The Jewish Museum in downtown Budapest is set to undergo its first major change in decades, the Federation of Jewish Communities in Hungary (Mazsihisz) announced on Tuesday.

The museum – which is adjacent to the city’s historic, and massive, Dohány Street Synagogue – has not updated its core exhibition since 1984 but plans on doing so in September thanks to donations from a variety of individuals and foundations.

“We believe that a museum is not a mausoleum, which conserves a dead culture,” the Jewish Museum said in a statement. “It is a living organism [and] a place of reinterpretation and questioning.

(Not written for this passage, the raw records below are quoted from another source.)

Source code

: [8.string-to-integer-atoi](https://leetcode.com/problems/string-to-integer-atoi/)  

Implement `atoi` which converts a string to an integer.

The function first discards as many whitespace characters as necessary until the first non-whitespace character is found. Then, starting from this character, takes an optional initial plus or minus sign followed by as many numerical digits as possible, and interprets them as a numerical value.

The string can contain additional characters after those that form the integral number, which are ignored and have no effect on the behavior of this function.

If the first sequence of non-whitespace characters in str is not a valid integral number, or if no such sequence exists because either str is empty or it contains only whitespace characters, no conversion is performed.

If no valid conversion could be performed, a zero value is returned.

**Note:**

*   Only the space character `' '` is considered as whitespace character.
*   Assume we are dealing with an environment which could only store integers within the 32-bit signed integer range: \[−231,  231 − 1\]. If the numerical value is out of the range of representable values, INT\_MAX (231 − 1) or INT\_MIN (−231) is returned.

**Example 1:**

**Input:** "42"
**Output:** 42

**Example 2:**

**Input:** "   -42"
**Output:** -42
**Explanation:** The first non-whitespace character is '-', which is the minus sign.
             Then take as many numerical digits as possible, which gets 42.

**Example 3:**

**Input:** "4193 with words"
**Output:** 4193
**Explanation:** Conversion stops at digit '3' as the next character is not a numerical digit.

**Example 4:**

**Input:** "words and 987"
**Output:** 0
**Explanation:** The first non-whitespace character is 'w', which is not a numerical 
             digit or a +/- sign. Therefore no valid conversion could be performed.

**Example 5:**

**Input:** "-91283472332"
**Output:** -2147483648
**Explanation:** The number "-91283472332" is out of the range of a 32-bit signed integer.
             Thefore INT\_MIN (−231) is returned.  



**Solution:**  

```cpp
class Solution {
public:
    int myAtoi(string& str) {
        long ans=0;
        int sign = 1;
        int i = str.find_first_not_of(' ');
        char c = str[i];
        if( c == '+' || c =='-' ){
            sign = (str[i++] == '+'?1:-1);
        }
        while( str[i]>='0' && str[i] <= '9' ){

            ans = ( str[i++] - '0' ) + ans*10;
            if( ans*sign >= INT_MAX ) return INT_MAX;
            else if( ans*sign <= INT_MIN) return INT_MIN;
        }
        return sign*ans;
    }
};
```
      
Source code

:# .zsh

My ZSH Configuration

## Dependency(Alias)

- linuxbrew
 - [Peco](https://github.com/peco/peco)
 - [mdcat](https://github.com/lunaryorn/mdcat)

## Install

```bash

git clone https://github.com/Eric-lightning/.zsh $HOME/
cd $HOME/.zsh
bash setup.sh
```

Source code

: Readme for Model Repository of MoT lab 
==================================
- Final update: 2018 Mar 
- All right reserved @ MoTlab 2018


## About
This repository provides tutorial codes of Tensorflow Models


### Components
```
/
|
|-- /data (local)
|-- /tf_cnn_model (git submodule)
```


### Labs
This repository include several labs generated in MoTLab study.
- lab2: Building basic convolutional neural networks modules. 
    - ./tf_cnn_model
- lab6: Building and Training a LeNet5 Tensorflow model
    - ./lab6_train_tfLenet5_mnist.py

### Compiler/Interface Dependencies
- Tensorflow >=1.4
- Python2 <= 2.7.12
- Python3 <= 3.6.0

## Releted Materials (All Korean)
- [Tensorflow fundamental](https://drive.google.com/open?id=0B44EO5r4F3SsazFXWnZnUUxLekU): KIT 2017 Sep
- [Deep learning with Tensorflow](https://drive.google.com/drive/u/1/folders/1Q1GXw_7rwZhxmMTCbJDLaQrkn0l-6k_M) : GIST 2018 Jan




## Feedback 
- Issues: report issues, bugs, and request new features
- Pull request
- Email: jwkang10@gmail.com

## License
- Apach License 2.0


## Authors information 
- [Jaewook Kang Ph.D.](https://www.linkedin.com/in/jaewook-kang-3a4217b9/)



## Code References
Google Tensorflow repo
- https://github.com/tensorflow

The curators described the new exhibition, which will be accompanied by a smartphone guide app, as focused on the “core motifs” of “Jewish time and space” embodied in the Jewish calendar and Diaspora culture.

“Our exhibition meets the legacy of the commentary-tradition of the Talmud and the museum visit as a ’multimedial-experience.’ Thus the visitor can contemplate the objects, read about them on the captions, and interpret the surrounding space at a time,” the museum explained. “The sustainable design of the exhibition also propagates the same message. It is a lego-like, mobile structure, making it possible for us to create a constant dialogue with the present via newer and newer objects.”

The new core exhibition is the second phase of the museum’s planned renewal, following last year’s inauguration of the “100 years, 100 objects” historical exhibition commemorating the museum’s centenary.